La critique de Thibaudet n’est pas une critique assise, elle est une critique marchante, voire gambadante. Thibaudet fut d’ailleurs lui-même un grand marcheur et un homme mobile dans tous les sens de l’expression[2]. Pendant sa courte carrière d’enseignant au lycée de 1898 à 1914, il prit congé quatre ans pour voyager. Helléniste de talent, il a ainsi traversé la Grèce à pied parcourant jusqu’à soixante-dix kilomètres par jour ! Toute sa vie, il sera ainsi en déplacement : pendant la Guerre, il suivra son unité dans ses déplacements dans l’est de la France, après la Guerre ; il enseignera à l’Université d’Uppsala en Suède et puis à l’Université de Genève en Suisse. Il n’abandonna pourtant jamais la maison familiale de Tournus (Bourgogne) où il revenait travailler et aussi se reposer pendant les vacances. De Tournus, il faisait fréquemment le voyage vers Paris où il suivait d’un regard à la proche et distant la vie littéraire. Thibaudet a donc passé une bonne partie de sa vie à se déplacer d’un lieu à un autre. Il profitait d’ailleurs de ses longs voyages en train pour se livrer à sa plus grande passion, la lecture. Il partit même à la guerre avec, dans son sac Montaigne, Virgile et Thucydide. Thibaudet fut un lecteur boulimique. Il faisait partie de ces lecteurs qui ont tout lu et qui retiennent leurs lectures. Thibaudet sait tout ou presque tout, des nombreux sujets qui ont retenu son attention : la philosophie, l’histoire, la géographie, la politique et, bien sûr, la littérature. Il n’est pourtant jamais pédant : il porte son érudition très légèrement et la distribue généreusement sans aucune arrière-pensée. Ses essais sont ainsi toujours bourrés d’allusions philosophiques, de références littéraires et de détails historiques et politiques. Ils donnent pour cette raison parfois le vertige et peuvent même à l’occasion lasser par leur profusion. Thibaudet connaît toutefois l’art de retenir son lecteur par la volonté qu’il a de viser, par-delà la connaissance livresque, la connaissance du cœur humain. Il philosophe toujours sans en avoir l’air.

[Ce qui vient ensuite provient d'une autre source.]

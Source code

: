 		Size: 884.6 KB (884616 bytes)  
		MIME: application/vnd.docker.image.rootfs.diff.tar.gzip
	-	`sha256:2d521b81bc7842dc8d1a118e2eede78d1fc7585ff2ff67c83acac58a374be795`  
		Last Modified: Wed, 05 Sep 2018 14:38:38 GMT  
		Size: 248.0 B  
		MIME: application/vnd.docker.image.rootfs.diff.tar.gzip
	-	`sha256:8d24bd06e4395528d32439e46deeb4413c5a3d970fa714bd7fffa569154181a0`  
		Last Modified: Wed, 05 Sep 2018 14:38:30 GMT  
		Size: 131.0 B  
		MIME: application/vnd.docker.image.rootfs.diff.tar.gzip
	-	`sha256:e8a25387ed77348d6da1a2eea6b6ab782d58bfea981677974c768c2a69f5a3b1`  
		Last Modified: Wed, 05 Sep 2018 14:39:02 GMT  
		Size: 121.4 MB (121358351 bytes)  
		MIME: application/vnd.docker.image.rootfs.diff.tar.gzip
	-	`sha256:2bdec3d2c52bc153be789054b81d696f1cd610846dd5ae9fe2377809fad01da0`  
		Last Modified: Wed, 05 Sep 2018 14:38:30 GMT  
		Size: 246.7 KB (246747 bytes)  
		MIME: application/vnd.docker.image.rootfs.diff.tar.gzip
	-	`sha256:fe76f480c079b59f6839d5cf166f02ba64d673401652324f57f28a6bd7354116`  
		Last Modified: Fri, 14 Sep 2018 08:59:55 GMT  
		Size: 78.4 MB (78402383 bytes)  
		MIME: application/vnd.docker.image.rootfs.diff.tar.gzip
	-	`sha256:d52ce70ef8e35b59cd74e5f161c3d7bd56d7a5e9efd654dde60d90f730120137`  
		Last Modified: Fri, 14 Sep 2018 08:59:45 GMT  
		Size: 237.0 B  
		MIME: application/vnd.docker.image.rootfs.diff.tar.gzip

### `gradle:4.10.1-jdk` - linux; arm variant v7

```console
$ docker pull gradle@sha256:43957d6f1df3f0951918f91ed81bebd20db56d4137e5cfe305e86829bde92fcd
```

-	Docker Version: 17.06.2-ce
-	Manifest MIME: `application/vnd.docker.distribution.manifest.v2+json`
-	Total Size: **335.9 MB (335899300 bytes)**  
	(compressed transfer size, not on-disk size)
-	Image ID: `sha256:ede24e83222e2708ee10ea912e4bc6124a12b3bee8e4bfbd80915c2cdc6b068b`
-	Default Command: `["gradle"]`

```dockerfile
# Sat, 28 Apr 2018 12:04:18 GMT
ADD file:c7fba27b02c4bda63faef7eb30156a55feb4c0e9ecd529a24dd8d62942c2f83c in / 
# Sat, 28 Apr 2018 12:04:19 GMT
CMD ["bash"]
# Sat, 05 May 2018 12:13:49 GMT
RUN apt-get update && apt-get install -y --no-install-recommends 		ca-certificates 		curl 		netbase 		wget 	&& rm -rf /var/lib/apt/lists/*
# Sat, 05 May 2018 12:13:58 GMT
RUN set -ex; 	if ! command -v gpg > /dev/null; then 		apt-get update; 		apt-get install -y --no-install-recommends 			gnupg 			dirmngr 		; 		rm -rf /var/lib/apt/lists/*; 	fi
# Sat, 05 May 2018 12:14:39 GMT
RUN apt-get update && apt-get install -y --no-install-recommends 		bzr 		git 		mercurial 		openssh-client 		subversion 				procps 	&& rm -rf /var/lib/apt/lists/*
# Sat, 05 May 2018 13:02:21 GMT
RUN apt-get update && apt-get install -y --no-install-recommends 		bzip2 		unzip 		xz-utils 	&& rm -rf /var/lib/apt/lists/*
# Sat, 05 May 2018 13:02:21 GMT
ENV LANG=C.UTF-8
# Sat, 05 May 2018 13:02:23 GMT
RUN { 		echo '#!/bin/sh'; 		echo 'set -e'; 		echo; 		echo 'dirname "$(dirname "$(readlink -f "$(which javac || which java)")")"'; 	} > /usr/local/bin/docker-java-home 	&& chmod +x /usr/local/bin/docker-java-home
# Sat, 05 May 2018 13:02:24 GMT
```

Thibaudet s’inscrit dans la longue et solide tradition des moralistes français. Il exerce sa pensée sous la forme d’essais qui ont la forme de libres conversations autour de sujets les plus divers. Cet art de l’essai-conversation, inventé par Montaigne, fut adapté plus spécifiquement aux besoins de la critique littéraire par Sainte-Beuve. Thibaudet reprend cette forme de critique littéraire que l’on a qualifiée souvent en mauvaise part de critique impressionniste pour la distinguer de la critique historienne et savante. On peut toutefois se faire une idée plus positive de cette critique impressionniste. Elle est impressionniste, non par ignorance ou paresse, mais bien parce qu’elle cherche à épouser le mouvement de la pensée et de la vie. En se fondant dans l’inconstance de l’esprit et du cœur humains, elle s’efforce de donner une direction à la réflexion et de transmettre un art de juger et de vivre. À l’image de Montaigne et de Sainte-Beuve, ses modèles, Thibaudet nous fait perdre notre orientation dans un dédale de chemins pour soudainement nous indiquer d’une main secourable sinon la bonne voie, du moins une voie de sortie praticable. On peut être légitimement irrité par l’apparent bavardage de nos trois auteurs, mais il faut passer outre pour rejoindre par-delà les apparences les trésors de sagesse qu’ils nous réservent.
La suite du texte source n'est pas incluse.